2. Termin am 13.10.16 (7. SSW) – sind Herztöne hörbar?

  • Das war ein sehr emotionaler Moment, der bei meinem zweiten Arztbesuch in der 7. Woche erfolgte. Eben, weil die 5. Woche noch recht früh war, sollte ich der 7. Woche nochmal vorbeikommen, um zu prüfen, ob Herztöne vorhanden sind und weil man dann schon mehr sehen konnte. Als meine Ärztin dann die Herztöne anmachte, sind mir gleich ein paar Tränchen gekullert – das war ein Moment, der die Schwangerschaft an sich nochmal realer und greifbarer erscheinen ließ.
  • Das kleine Leben in mir war nun schon wieder gewachsen (ich hab leider vergessen, wie „groß“ es zu diesem Zeitpunkt war)
  • Ich erhielt außerdem mein erstes Ultraschallbild – auch wenn man nicht viel erkennen kann – es ist auf jeden Fall etwas zu sehen – der breitere Strich auf der linken Seite 🙂

  • Zudem wurden die ersten Vorsorgeuntersuchungen gemacht, ich musste Urin abgeben, Blutdruck wurde gemessen und Blut abgenommen. Die Ergebnisse würden in ein paar Tagen da sein, wenn sich die Praxis nicht meldet, wäre alles in Ordnung.

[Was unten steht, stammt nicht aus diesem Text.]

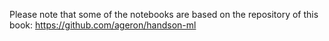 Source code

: 
Please note that some of the notebooks are based on the repository of this book: https://github.com/ageron/handson-ml
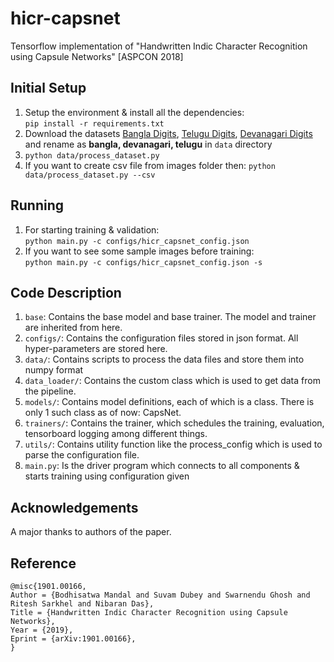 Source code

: # hicr-capsnet
Tensorflow implementation of "Handwritten Indic Character Recognition using Capsule Networks" [ASPCON 2018]

## Initial Setup
1. Setup the environment & install all the dependencies:  
``pip install -r requirements.txt``
2. Download the datasets [Bangla Digits](https://storage.googleapis.com/google-code-archive-downloads/v2/code.google.com/cmaterdb/CMATERdb%203.1.1.rar), [Telugu Digits](https://storage.googleapis.com/google-code-archive-downloads/v2/code.google.com/cmaterdb/CMATERdb%203.4.1.rar), [Devanagari Digits](https://storage.googleapis.com/google-code-archive-downloads/v2/code.google.com/cmaterdb/CMATERdb%203.2.1.rar) and rename as **bangla, devanagari, telugu** in ``data`` directory
3. ``python data/process_dataset.py``
4. If you want to create csv file from images folder then: 
``python data/process_dataset.py --csv``

## Running
1. For starting training & validation:  
``python main.py -c configs/hicr_capsnet_config.json``
2. If you want to see some sample images before training:  
``python main.py -c configs/hicr_capsnet_config.json -s``

## Code Description
1. ``base``: Contains the base model and base trainer. The model and trainer are inherited from here.
2. ``configs/``:  Contains the configuration files stored in json format. All hyper-parameters are stored here.
3. ``data/``: Contains scripts to process the data files and store them into numpy format
4. ``data_loader/``: Contains the custom class which is used to get data from the pipeline.
5. ``models/``: Contains model definitions, each of which is a class. There is only 1 such class as of now: CapsNet.
6. ``trainers/``: Contains the trainer, which schedules the training, evaluation, tensorboard logging among different things.
7. ``utils/``: Contains utility function like the process_config which is used to parse the configuration file.
8. ``main.py``: Is the driver program which connects to all components & starts training using configuration given

## Acknowledgements
A major thanks to authors of the paper.   

## Reference
    @misc{1901.00166,
    Author = {Bodhisatwa Mandal and Suvam Dubey and Swarnendu Ghosh and Ritesh Sarkhel and Nibaran Das},
    Title = {Handwritten Indic Character Recognition using Capsule Networks},
    Year = {2019},
    Eprint = {arXiv:1901.00166},
    } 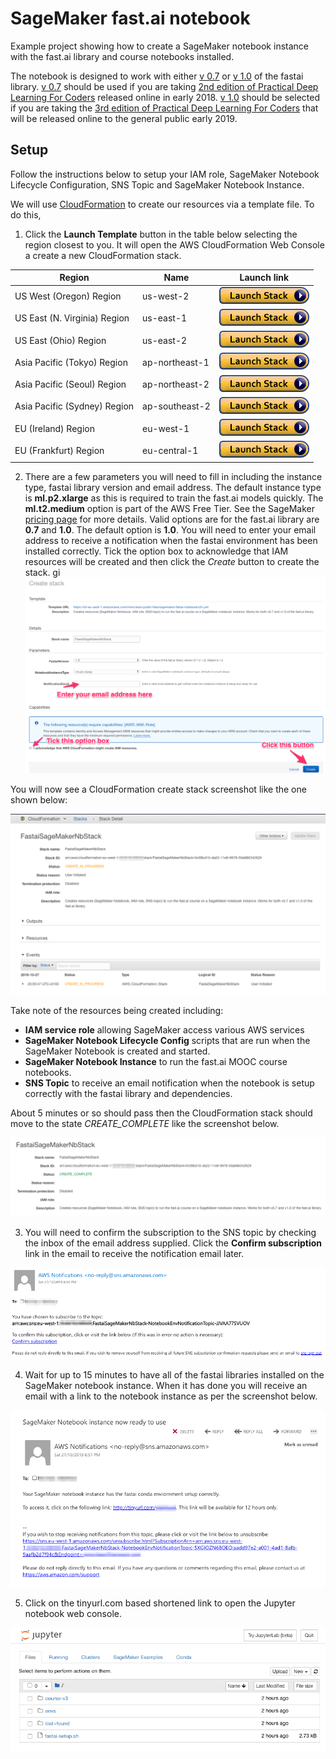 # SageMaker fast.ai notebook
Example project showing how to create a SageMaker notebook instance with the fast.ai library and course notebooks installed.

The notebook is designed to work with either [v 0.7](https://github.com/fastai/fastai/tree/v0.7.2) or [v 1.0](https://github.com/fastai/fastai/) of the fastai library. [v 0.7](https://github.com/fastai/fastai/tree/v0.7.2) should be used if you are taking [2nd edition of Practical Deep Learning For Coders](http://course.fast.ai) released online in early 2018. [v 1.0](https://github.com/fastai/fastai/) should be selected if you are taking the [3rd edition of Practical Deep Learning For Coders](https://www.usfca.edu/data-institute/certificates/deep-learning-part-one) that will be released online to the general public early 2019.

## Setup

Follow the instructions below to setup your IAM role, SageMaker Notebook Lifecycle Configuration, SNS Topic and SageMaker Notebook Instance.

We will use [CloudFormation](https://aws.amazon.com/cloudformation/) to create our resources via a template file. To do this,

1. Click the **Launch Template** button in the table below selecting the  region closest to you. It will  open the AWS CloudFormation Web Console a create a new CloudFormation stack. 

Region | Name | Launch link
--- | --- | ---
US West (Oregon) Region | us-west-2 | [![CloudFormation](img/cfn-launch-stack.png)](https://us-west-2.console.aws.amazon.com/cloudformation/home?region=us-west-2#/stacks/create/review?filter=active&templateURL=https%3A%2F%2Fs3-eu-west-1.amazonaws.com%2Fmmcclean-public-files%2Fsagemaker-fastai-notebook%2Fcfn.yml&stackName=FastaiSageMakerStack)
US East (N. Virginia) Region | us-east-1 | [![CloudFormation](img/cfn-launch-stack.png)](https://us-east-1.console.aws.amazon.com/cloudformation/home?region=us-east-1#/stacks/create/review?filter=active&templateURL=https%3A%2F%2Fs3-eu-west-1.amazonaws.com%2Fmmcclean-public-files%2Fsagemaker-fastai-notebook%2Fcfn.yml&stackName=FastaiSageMakerStack)
US East (Ohio) Region | us-east-2 | [![CloudFormation](img/cfn-launch-stack.png)](https://us-east-2.console.aws.amazon.com/cloudformation/home?region=us-east-2#/stacks/create/review?filter=active&templateURL=https%3A%2F%2Fs3-eu-west-1.amazonaws.com%2Fmmcclean-public-files%2Fsagemaker-fastai-notebook%2Fcfn.yml&stackName=FastaiSageMakerStack)
Asia Pacific (Tokyo) Region | ap-northeast-1 | [![CloudFormation](img/cfn-launch-stack.png)](https://ap-northeast-1.console.aws.amazon.com/cloudformation/home?region=ap-northeast-1#/stacks/create/review?filter=active&templateURL=https%3A%2F%2Fs3-eu-west-1.amazonaws.com%2Fmmcclean-public-files%2Fsagemaker-fastai-notebook%2Fcfn.yml&stackName=FastaiSageMakerStack)
Asia Pacific (Seoul) Region | ap-northeast-2 | [![CloudFormation](img/cfn-launch-stack.png)](https://ap-northeast-2.console.aws.amazon.com/cloudformation/home?region=ap-northeast-2#/stacks/create/review?filter=active&templateURL=https%3A%2F%2Fs3-eu-west-1.amazonaws.com%2Fmmcclean-public-files%2Fsagemaker-fastai-notebook%2Fcfn.yml&stackName=FastaiSageMakerStack)
Asia Pacific (Sydney) Region | ap-southeast-2 | [![CloudFormation](img/cfn-launch-stack.png)](https://ap-southeast-2.console.aws.amazon.com/cloudformation/home?region=ap-southeast-2#/stacks/create/review?filter=active&templateURL=https%3A%2F%2Fs3-eu-west-1.amazonaws.com%2Fmmcclean-public-files%2Fsagemaker-fastai-notebook%2Fcfn.yml&stackName=FastaiSageMakerStack)
EU (Ireland) Region | eu-west-1 | [![CloudFormation](img/cfn-launch-stack.png)](https://eu-west-1.console.aws.amazon.com/cloudformation/home?region=eu-west-1#/stacks/create/review?filter=active&templateURL=https%3A%2F%2Fs3-eu-west-1.amazonaws.com%2Fmmcclean-public-files%2Fsagemaker-fastai-notebook%2Fsagemaker-cfn.yml&stackName=FastaiSageMakerStack)
EU (Frankfurt) Region | eu-central-1 | [![CloudFormation](img/cfn-launch-stack.png)](https://eu-central-1.console.aws.amazon.com/cloudformation/home?region=eu-central-1#/stacks/create/review?filter=active&templateURL=https%3A%2F%2Fs3-eu-west-1.amazonaws.com%2Fmmcclean-public-files%2Fsagemaker-fastai-notebook%2Fcfn.yml&stackName=FastaiSageMakerStack)

2. There are a few parameters you will need to fill in including the instance type, fastai library version and email address. The default instance type is **ml.p2.xlarge** as this is required to train the fast.ai models quickly. The **ml.t2.medium** option is part of the AWS Free Tier. See the SageMaker [pricing page](https://aws.amazon.com/sagemaker/pricing/) for more details. Valid options are for the fast.ai library are **0.7** and **1.0**. The default option is **1.0**. You will need to enter your email address to receive a notification when the fastai environment has been installed correctly. Tick the option box to acknowledge that IAM resources will be created and then click the *Create* button to create the stack.
gi
![Screenshot](img/cfn_create_stack.png)

You will now see a CloudFormation create stack screenshot like the one shown below:

![Screenshot](img/cfn_stack_detail_in_progress.png)

Take note of the resources being created including:
 - **IAM service role** allowing SageMaker access various AWS services
 - **SageMaker Notebook Lifecycle Config** scripts that are run when the SageMaker Notebook is created and started.
 - **SageMaker Notebook Instance** to run the fast.ai MOOC course notebooks.
 - **SNS Topic** to receive an email notification when the notebook is setup correctly with the fastai library and dependencies.

About 5 minutes or so should pass then the CloudFormation stack should move to the state *CREATE_COMPLETE* like the screenshot below.

![Screenshot](img/cfn_stack_detail_complete.png)

3. You will need to confirm the subscription to the SNS topic by checking the inbox of the email address supplied. Click the **Confirm subscription** link in the email to receive the notification email later.

![Screenshot](img/confirm_sub.png)

4. Wait for up to 15 minutes to have all of the fastai libraries installed on the SageMaker notebook instance. When it has done you will receive an email with a link to the notebook instance as per the screenshot below. 

![Screenshot](img/email_notification_ready.png)

5. Click on the tinyurl.com based shortened link to open the Jupyter notebook web console.

![Screenshot](img/jupyter_nb.png)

3. Termin am 02.11.16 (10. SSW) – ich bekomme meinen Mutterpass

  • Wie bei jeder Untersuchung (auch die, die noch folgen) musste ich Urin abgeben, außerdem wurde mein Blutdruck gemessen und ich wurde gewogen.
  • Bei diesem Arztbesuch, also in der 10. Woche, erhielt ich endlich meinen Mutterpass.
  • Glücklicherweise waren alle Untersuchungen, die beim letzten Besuch gemacht wurden in Ordnung.
  • Die Untersuchungsergebnisse wurden dort eingetragen und mir der Mutterpass dann ausgehändigt. Jetzt kann ich endlich etwas in den Händen halten. Der Mutterpass wird mich nun während der gesamten Schwangerschaft begleiten und alle Untersuchungen festhalten.
  • Ich habe mein 2. Ultraschallbild erhalten. Der kleine Mensch ist nun etwa 3cm groß und hat die Größe eines Gummibärchens. Ich finde, dass man bereits in dieser Woche schon richtig viel erkennen kann.

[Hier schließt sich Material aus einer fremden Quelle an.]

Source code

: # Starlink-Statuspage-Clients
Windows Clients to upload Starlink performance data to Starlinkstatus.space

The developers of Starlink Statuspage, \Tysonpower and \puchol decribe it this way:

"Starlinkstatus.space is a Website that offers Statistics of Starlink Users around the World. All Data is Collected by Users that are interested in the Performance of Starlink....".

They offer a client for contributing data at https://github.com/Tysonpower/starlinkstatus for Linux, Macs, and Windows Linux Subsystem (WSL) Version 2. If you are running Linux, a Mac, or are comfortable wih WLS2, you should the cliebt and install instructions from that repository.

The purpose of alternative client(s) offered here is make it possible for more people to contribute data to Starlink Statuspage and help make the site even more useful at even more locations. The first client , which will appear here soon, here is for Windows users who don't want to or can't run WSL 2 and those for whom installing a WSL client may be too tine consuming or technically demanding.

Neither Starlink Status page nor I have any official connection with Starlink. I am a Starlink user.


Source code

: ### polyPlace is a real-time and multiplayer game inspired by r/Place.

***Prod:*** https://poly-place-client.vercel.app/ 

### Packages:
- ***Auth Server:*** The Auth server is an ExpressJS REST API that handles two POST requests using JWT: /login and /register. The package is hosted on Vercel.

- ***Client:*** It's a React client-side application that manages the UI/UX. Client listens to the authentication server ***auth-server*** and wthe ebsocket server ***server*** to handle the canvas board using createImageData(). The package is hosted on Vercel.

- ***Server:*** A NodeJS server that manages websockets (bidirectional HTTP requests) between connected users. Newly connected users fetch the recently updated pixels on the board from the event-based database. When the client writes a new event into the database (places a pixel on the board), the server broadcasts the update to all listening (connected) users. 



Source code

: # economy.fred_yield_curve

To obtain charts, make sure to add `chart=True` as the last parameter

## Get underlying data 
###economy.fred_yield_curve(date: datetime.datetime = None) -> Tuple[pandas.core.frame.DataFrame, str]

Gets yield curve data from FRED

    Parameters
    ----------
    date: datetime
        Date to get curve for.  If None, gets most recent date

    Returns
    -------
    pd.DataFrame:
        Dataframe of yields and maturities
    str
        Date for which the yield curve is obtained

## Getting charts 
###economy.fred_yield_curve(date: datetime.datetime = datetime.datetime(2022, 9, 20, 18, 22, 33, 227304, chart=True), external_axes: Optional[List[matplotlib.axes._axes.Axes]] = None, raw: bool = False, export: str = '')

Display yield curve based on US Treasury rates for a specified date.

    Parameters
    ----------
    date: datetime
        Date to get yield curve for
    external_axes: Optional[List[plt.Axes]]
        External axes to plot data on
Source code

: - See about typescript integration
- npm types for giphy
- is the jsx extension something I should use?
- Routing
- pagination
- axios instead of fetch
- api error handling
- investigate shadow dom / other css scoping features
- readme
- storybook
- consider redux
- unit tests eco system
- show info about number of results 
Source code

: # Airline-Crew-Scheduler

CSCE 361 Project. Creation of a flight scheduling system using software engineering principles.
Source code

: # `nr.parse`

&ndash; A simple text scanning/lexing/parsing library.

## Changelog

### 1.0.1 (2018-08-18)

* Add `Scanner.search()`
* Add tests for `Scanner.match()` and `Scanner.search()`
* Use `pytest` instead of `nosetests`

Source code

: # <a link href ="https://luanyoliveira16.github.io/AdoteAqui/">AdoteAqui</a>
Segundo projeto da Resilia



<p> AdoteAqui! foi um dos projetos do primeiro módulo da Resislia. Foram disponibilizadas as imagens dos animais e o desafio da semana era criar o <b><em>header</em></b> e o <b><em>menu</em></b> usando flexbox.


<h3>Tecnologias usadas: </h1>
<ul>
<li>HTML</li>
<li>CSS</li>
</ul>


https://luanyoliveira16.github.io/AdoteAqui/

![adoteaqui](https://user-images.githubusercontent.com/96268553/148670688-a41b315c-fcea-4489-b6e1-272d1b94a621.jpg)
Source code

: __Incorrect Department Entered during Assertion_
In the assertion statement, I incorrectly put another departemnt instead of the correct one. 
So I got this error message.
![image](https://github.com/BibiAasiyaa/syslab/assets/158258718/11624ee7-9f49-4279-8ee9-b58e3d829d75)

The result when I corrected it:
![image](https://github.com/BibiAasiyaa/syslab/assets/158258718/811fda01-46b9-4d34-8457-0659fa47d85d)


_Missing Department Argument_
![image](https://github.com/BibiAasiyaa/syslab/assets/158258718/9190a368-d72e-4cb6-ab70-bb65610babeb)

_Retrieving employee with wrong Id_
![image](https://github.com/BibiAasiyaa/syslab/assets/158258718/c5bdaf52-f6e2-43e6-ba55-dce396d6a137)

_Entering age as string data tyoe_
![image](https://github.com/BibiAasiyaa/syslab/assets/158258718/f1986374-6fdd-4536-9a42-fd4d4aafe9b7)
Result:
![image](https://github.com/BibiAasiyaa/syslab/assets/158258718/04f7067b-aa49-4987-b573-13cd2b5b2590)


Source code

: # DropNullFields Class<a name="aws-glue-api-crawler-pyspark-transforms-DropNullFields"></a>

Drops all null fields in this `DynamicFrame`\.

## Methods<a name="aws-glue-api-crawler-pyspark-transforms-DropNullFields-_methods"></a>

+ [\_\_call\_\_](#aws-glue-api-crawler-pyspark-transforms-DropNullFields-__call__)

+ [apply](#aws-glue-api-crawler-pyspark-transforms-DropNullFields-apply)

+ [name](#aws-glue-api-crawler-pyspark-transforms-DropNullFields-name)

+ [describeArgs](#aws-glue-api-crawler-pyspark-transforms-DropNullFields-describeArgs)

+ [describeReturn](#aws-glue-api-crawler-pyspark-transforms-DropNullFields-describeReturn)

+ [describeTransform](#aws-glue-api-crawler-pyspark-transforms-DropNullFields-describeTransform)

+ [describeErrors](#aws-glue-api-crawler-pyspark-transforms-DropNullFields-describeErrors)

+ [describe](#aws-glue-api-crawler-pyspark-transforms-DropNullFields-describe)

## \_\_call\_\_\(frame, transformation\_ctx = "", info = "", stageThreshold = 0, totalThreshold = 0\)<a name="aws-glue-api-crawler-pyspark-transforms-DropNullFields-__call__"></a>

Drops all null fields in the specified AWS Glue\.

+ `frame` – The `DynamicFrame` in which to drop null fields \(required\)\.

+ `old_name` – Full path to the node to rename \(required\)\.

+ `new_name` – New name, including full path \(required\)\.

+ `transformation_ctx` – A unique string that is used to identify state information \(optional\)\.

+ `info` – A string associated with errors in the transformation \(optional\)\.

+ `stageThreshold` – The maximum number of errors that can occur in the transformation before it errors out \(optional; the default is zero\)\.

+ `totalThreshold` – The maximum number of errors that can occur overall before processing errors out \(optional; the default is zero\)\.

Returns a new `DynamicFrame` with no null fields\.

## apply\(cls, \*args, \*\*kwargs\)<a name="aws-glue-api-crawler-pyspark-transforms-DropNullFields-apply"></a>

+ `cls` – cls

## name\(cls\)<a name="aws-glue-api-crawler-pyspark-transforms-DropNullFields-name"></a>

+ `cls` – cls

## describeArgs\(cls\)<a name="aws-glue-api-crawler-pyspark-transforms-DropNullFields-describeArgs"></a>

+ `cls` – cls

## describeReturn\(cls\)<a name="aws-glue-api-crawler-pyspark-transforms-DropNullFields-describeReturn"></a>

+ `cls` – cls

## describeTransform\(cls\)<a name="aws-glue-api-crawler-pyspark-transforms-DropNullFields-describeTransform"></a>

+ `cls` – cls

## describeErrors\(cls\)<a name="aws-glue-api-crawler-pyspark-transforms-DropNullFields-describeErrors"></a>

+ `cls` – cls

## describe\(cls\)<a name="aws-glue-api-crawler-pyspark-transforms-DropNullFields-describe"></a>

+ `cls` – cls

Besondere Momente im ersten Trimester

Vielleicht sagt sich der ein oder andere, dass in den ersten drei Monaten doch gar nix besonderes passiert – der Bauch wächst für gewöhnlich noch nicht und spüren tut man auch nichts von dem kleinen Wurm. Aber doch: Insgesamt sind es drei Momente, die mir von den ersten 12 Wochen besonders in Erinnerung bleiben werden:

  • Feststellung bzw. Bestätigung der Schwangerschaft durch meine Frauenärztin
  • Erster Herzschlag vom kleinen Wurm
  • Erhalt des Mutterpasses

Ich denke, nun habt ihr erstmal einen guten Überblick, wie es mir in den ersten Monaten ergangen ist. Ich würde mich natürlich freuen, wenn ihr von euren Erfahrungen berichtet. Mit welche typischen Schwangerschaftsbeschwerden müsst oder musstet ihr euch auseinandersetzen und gab es für euch bewegende Momente? Ich freue mich, von euch zu lesen.